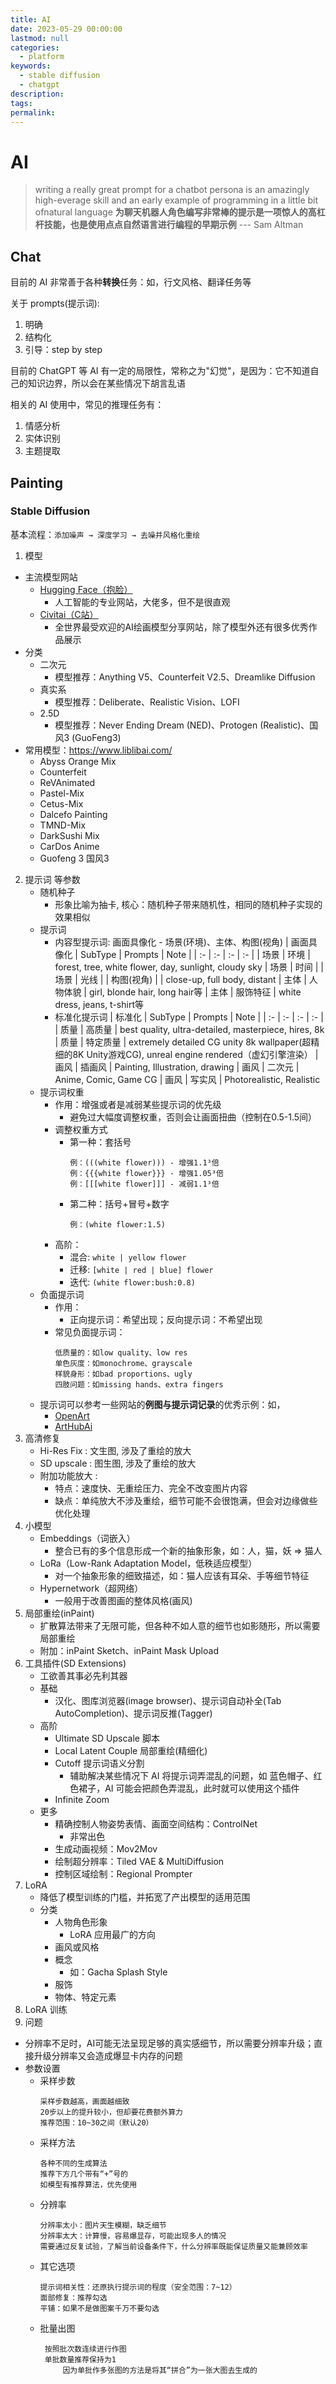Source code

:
 ```yaml
---
title: AI
date: 2023-05-29 00:00:00
lastmod: null
categories: 
  - platform
keywords: 
  - stable diffusion
  - chatgpt
description:
tags: 
permalink:
---
```


# AI
> writing a really great prompt for a chatbot persona is an amazingly high-everage skill and an early example of programming in a little bit ofnatural language
> **为聊天机器人角色编写非常棒的提示是一项惊人的高杠杆技能，也是使用点点自然语言进行编程的早期示例**
> --- Sam Altman

## Chat
目前的 AI 非常善于各种**转换**任务：如，行文风格、翻译任务等

关于 prompts(提示词):
1. 明确
2. 结构化
3. 引导：step by step

目前的 ChatGPT 等 AI 有一定的局限性，常称之为"幻觉"，是因为：它不知道自己的知识边界，所以会在某些情况下胡言乱语

相关的 AI 使用中，常见的推理任务有：
1. 情感分析
2. 实体识别
3. 主题提取

## Painting

### Stable Diffusion
基本流程：```添加噪声 → 深度学习 → 去噪并风格化重绘```

1. 模型
  + 主流模型网站
    - [Hugging Face（抱脸）](https://huggingface.co/models)
      + 人工智能的专业网站，大佬多，但不是很直观
    - [Civitai（C站）](https://civitai.com/)
      + 全世界最受欢迎的AI绘画模型分享网站，除了模型外还有很多优秀作品展示
  + 分类
    + 二次元
      - 模型推荐：Anything V5、Counterfeit V2.5、Dreamlike Diffusion
    + 真实系
      - 模型推荐：Deliberate、Realistic Vision、LOFI
    + 2.5D
      - 模型推荐：Never Ending Dream (NED)、Protogen (Realistic)、国风3 (GuoFeng3)
  + 常用模型：https://www.liblibai.com/
    + Abyss Orange Mix
    + Counterfeit 
    + ReVAnimated 
    + Pastel-Mix 
    + Cetus-Mix 
    + Dalcefo Painting 
    + TMND-Mix 
    + DarkSushi Mix
    + CarDos Anime
    + Guofeng 3 国风3
2. 提示词 等参数
    + 随机种子
      - 形象比喻为抽卡, 核心：随机种子带来随机性，相同的随机种子实现的效果相似
    + 提示词
      + 内容型提示词: 画面具像化 - 场景(环境)、主体、构图(视角)
           | 画面具像化 | SubType | Prompts | Note |
           | :- | :- | :- | :- |
           | 场景 | 环境 | forest, tree, white flower, day, sunlight, cloudy sky
           | 场景 | 时间 | 
           | 场景 | 光线 |
           | 构图(视角) | | close-up, full body, distant
           | 主体 | 人物体貌 | girl, blonde hair, long hair等
           | 主体 | 服饰特征 | white dress, jeans, t-shirt等
      + 标准化提示词
           | 标准化 | SubType | Prompts | Note |
           | :- | :- | :- | :- |
           | 质量 | 高质量 | best quality, ultra-detailed, masterpiece, hires, 8k
           | 质量 | 特定质量 | extremely detailed CG unity 8k wallpaper(超精细的8K Unity游戏CG), unreal engine rendered（虚幻引擎渲染）
           | 画风 | 插画风 | Painting, Illustration, drawing
           | 画风 | 二次元 | Anime, Comic, Game CG
           | 画风 | 写实风 | Photorealistic, Realistic
    + 提示词权重
      - 作用：增强或者是减弱某些提示词的优先级
        + 避免过大幅度调整权重，否则会让画面扭曲（控制在0.5-1.5间）
      - 调整权重方式
        + 第一种：套括号
            ``` 
            例：(((white flower))) - 增强1.1³倍
            例：{{{white flower}}} - 增强1.05³倍
            例：[[[white flower]]] - 减弱1.1³倍
            ```
        + 第二种：括号+冒号+数字
            ``` 
            例：(white flower:1.5) 
            ```
      - 高阶：
        + 混合: ```white | yellow flower```
        + 迁移: ```[white | red | blue] flower```
        + 迭代: ```(white flower:bush:0.8)```
    + 负面提示词
      - 作用：
        + 正向提示词：希望出现；反向提示词：不希望出现
      - 常见负面提示词：
        ``` 
        低质量的：如low quality、low res
        单色灰度：如monochrome、grayscale
        样貌身形：如bad proportions、ugly
        四肢问题：如missing hands、extra fingers
        ``` 
    + 提示词可以参考一些网站的**例图与提示词记录**的优秀示例：如，
      - [OpenArt](https://openart.ai/)
      - [ArtHubAi](https://arthub.ai/)
3. 高清修复
   + Hi-Res Fix : 文生图, 涉及了重绘的放大
   + SD upscale : 图生图, 涉及了重绘的放大
   + 附加功能放大 : 
     - 特点：速度快、无重绘压力、完全不改变图片内容
     - 缺点：单纯放大不涉及重绘，细节可能不会很饱满，但会对边缘做些优化处理
4. 小模型
   - Embeddings（词嵌入）
     + 整合已有的多个信息形成一个新的抽象形象，如：人，猫，妖 => 猫人
   - LoRa（Low-Rank Adaptation Model，低秩适应模型）
     + 对一个抽象形象的细致描述，如：猫人应该有耳朵、手等细节特征
   - Hypernetwork（超网络）
     + 一般用于改善图画的整体风格(画风)
5. 局部重绘(inPaint)
   + 扩散算法带来了无限可能，但各种不如人意的细节也如影随形，所以需要局部重绘
   + 附加：inPaint Sketch、inPaint Mask Upload
6. 工具插件(SD Extensions)
   + 工欲善其事必先利其器
   + 基础
     - 汉化、图库浏览器(image browser)、提示词自动补全(Tab AutoCompletion)、提示词反推(Tagger)
   + 高阶
     + Ultimate SD Upscale 脚本
     + Local Latent Couple 局部重绘(精细化)
     + Cutoff 提示词语义分割 
       - 辅助解决某些情况下 AI 将提示词弄混乱的问题，如 蓝色帽子、红色裙子，AI 可能会把颜色弄混乱，此时就可以使用这个插件
     + Infinite Zoom
   + 更多
     + 精确控制人物姿势表情、画面空间结构：ControlNet
       + 非常出色
     + 生成动画视频：Mov2Mov
     + 绘制超分辨率：Tiled VAE & MultiDiffusion
     + 控制区域绘制：Regional Prompter
7. LoRA
   + 降低了模型训练的门槛，并拓宽了产出模型的适用范围
   + 分类
     + 人物角色形象
       + LoRA 应用最广的方向
     + 画风或风格
     + 概念
       + 如：Gacha Splash Style
     + 服饰
     + 物体、特定元素
8. LoRA 训练
9.  问题
   + 分辨率不足时，AI可能无法呈现足够的真实感细节，所以需要分辨率升级；直接升级分辨率又会造成爆显卡内存的问题
   + 参数设置
      - 采样步数
         ``` 
         采样步数越高，画面越细致
         20步以上的提升较小，但却要花费额外算力
         推荐范围：10~30之间（默认20）
         ``` 
      - 采样方法
         ``` 
         各种不同的生成算法
         推荐下方几个带有“+”号的
         如模型有推荐算法，优先使用
         ``` 
      - 分辨率
         ``` 
         分辨率太小：图片天生模糊，缺乏细节
         分辨率太大：计算慢，容易爆显存，可能出现多人的情况
         需要通过反复试验，了解当前设备条件下，什么分辨率既能保证质量又能兼顾效率
         ``` 
      - 其它选项
         ``` 
         提示词相关性：还原执行提示词的程度（安全范围：7~12）
         面部修复：推荐勾选
         平铺：如果不是做图案千万不要勾选
         ``` 
      - 批量出图
        ``` 
         按照批次数连续进行作图
         单批数量推荐保持为1
             因为单批作多张图的方法是将其“拼合”为一张大图去生成的
        ```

ASSIGNMENT:
With the images removed, reproduce all the material above word for word.

SOLUTION:
Source code

:
 ```yaml
---
title: AI
date: 2023-05-29 00:00:00
lastmod: null
categories: 
  - platform
keywords: 
  - stable diffusion
  - chatgpt
description:
tags: 
permalink:
---
```


# AI
> writing a really great prompt for a chatbot persona is an amazingly high-everage skill and an early example of programming in a little bit ofnatural language
> **为聊天机器人角色编写非常棒的提示是一项惊人的高杠杆技能，也是使用点点自然语言进行编程的早期示例**
> --- Sam Altman

## Chat
目前的 AI 非常善于各种**转换**任务：如，行文风格、翻译任务等

关于 prompts(提示词):
1. 明确
2. 结构化
3. 引导：step by step

目前的 ChatGPT 等 AI 有一定的局限性，常称之为"幻觉"，是因为：它不知道自己的知识边界，所以会在某些情况下胡言乱语

相关的 AI 使用中，常见的推理任务有：
1. 情感分析
2. 实体识别
3. 主题提取

## Painting

### Stable Diffusion
基本流程：```添加噪声 → 深度学习 → 去噪并风格化重绘```

1. 模型
  + 主流模型网站
    - [Hugging Face（抱脸）](https://huggingface.co/models)
      + 人工智能的专业网站，大佬多，但不是很直观
    - [Civitai（C站）](https://civitai.com/)
      + 全世界最受欢迎的AI绘画模型分享网站，除了模型外还有很多优秀作品展示
  + 分类
    + 二次元
      - 模型推荐：Anything V5、Counterfeit V2.5、Dreamlike Diffusion
    + 真实系
      - 模型推荐：Deliberate、Realistic Vision、LOFI
    + 2.5D
      - 模型推荐：Never Ending Dream (NED)、Protogen (Realistic)、国风3 (GuoFeng3)
  + 常用模型：https://www.liblibai.com/
    + Abyss Orange Mix
    + Counterfeit 
    + ReVAnimated 
    + Pastel-Mix 
    + Cetus-Mix 
    + Dalcefo Painting 
    + TMND-Mix 
    + DarkSushi Mix
    + CarDos Anime
    + Guofeng 3 国风3
2. 提示词 等参数
    + 随机种子
      - 形象比喻为抽卡, 核心：随机种子带来随机性，相同的随机种子实现的效果相似
    + 提示词
      + 内容型提示词: 画面具像化 - 场景(环境)、主体、构图(视角)
           | 画面具像化 | SubType | Prompts | Note |
           | :- | :- | :- | :- |
           | 场景 | 环境 | forest, tree, white flower, day, sunlight, cloudy sky
           | 场景 | 时间 | 
           | 场景 | 光线 |
           | 构图(视角) | | close-up, full body, distant
           | 主体 | 人物体貌 | girl, blonde hair, long hair等
           | 主体 | 服饰特征 | white dress, jeans, t-shirt等
      + 标准化提示词
           | 标准化 | SubType | Prompts | Note |
           | :- | :- | :- | :- |
           | 质量 | 高质量 | best quality, ultra-detailed, masterpiece, hires, 8k
           | 质量 | 特定质量 | extremely detailed CG unity 8k wallpaper(超精细的8K Unity游戏CG), unreal engine rendered（虚幻引擎渲染）
           | 画风 | 插画风 | Painting, Illustration, drawing
           | 画风 | 二次元 | Anime, Comic, Game CG
           | 画风 | 写实风 | Photorealistic, Realistic
    + 提示词权重
      - 作用：增强或者是减弱某些提示词的优先级
        + 避免过大幅度调整权重，否则会让画面扭曲（控制在0.5-1.5间）
      - 调整权重方式
        + 第一种：套括号
            ``` 
            例：(((white flower))) - 增强1.1³倍
            例：{{{white flower}}} - 增强1.05³倍
            例：[[[white flower]]] - 减弱1.1³倍
            ```
        + 第二种：括号+冒号+数字
            ``` 
            例：(white flower:1.5) 
            ```
      - 高阶：
        + 混合: ```white | yellow flower```
        + 迁移: ```[white | red | blue] flower```
        + 迭代: ```(white flower:bush:0.8)```
    + 负面提示词
      - 作用：
        + 正向提示词：希望出现；反向提示词：不希望出现
      - 常见负面提示词：
        ``` 
        低质量的：如low quality、low res
        单色灰度：如monochrome、grayscale
        样貌身形：如bad proportions、ugly
        四肢问题：如missing hands、extra fingers
        ``` 
    + 提示词可以参考一些网站的**例图与提示词记录**的优秀示例：如，
      - [OpenArt](https://openart.ai/)
      - [ArtHubAi](https://arthub.ai/)
3. 高清修复
   + Hi-Res Fix : 文生图, 涉及了重绘的放大
   + SD upscale : 图生图, 涉及了重绘的放大
   + 附加功能放大 : 
     - 特点：速度快、无重绘压力、完全不改变图片内容
     - 缺点：单纯放大不涉及重绘，细节可能不会很饱满，但会对边缘做些优化处理
4. 小模型
   - Embeddings（词嵌入）
     + 整合已有的多个信息形成一个新的抽象形象，如：人，猫，妖 => 猫人
   - LoRa（Low-Rank Adaptation Model，低秩适应模型）
     + 对一个抽象形象的细致描述，如：猫人应该有耳朵、手等细节特征
   - Hypernetwork（超网络）
     + 一般用于改善图画的整体风格(画风)
5. 局部重绘(inPaint)
   + 扩散算法带来了无限可能，但各种不如人意的细节也如影随形，所以需要局部重绘
   + 附加：inPaint Sketch、inPaint Mask Upload
6. 工具插件(SD Extensions)
   + 工欲善其事必先利其器
   + 基础
     - 汉化、图库浏览器(image browser)、提示词自动补全(Tab AutoCompletion)、提示词反推(Tagger)
   + 高阶
     + Ultimate SD Upscale 脚本
     + Local Latent Couple 局部重绘(精细化)
     + Cutoff 提示词语义分割 
       - 辅助解决某些情况下 AI 将提示词弄混乱的问题，如 蓝色帽子、红色裙子，AI 可能会把颜色弄混乱，此时就可以使用这个插件
     + Infinite Zoom
   + 更多
     + 精确控制人物姿势表情、画面空间结构：ControlNet
       + 非常出色
     + 生成动画视频：Mov2Mov
     + 绘制超分辨率：Tiled VAE & MultiDiffusion
     + 控制区域绘制：Regional Prompter
7. LoRA
   + 降低了模型训练的门槛，并拓宽了产出模型的适用范围
   + 分类
     + 人物角色形象
       + LoRA 应用最广的方向
     + 画风或风格
     + 概念
       + 如：Gacha Splash Style
     + 服饰
     + 物体、特定元素
8. LoRA 训练
9.  问题
   + 分辨率不足时，AI可能无法呈现足够的真实感细节，所以需要分辨率升级；直接升级分辨率又会造成爆显卡内存的问题
   + 参数设置
      - 采样步数
         ``` 
         采样步数越高，画面越细致
         20步以上的提升较小，但却要花费额外算力
         推荐范围：10~30之间（默认20）
         ``` 
      - 采样方法
         ``` 
         各种不同的生成算法
         推荐下方几个带有“+”号的
         如模型有推荐算法，优先使用
         ``` 
      - 分辨率
         ``` 
         分辨率太小：图片天生模糊，缺乏细节
         分辨率太大：计算慢，容易爆显存，可能出现多人的情况
         需要通过反复试验，了解当前设备条件下，什么分辨率既能保证质量又能兼顾效率
         ``` 
      - 其它选项
         ``` 
         提示词相关性：还原执行提示词的程度（安全范围：7~12）
         面部修复：推荐勾选
         平铺：如果不是做图案千万不要勾选
         ``` 
      - 批量出图
        ``` 
         按照批次数连续进行作图
         单批数量推荐保持为1
             因为单批作多张图的方法是将其“拼合”为一张大图去生成的
        ```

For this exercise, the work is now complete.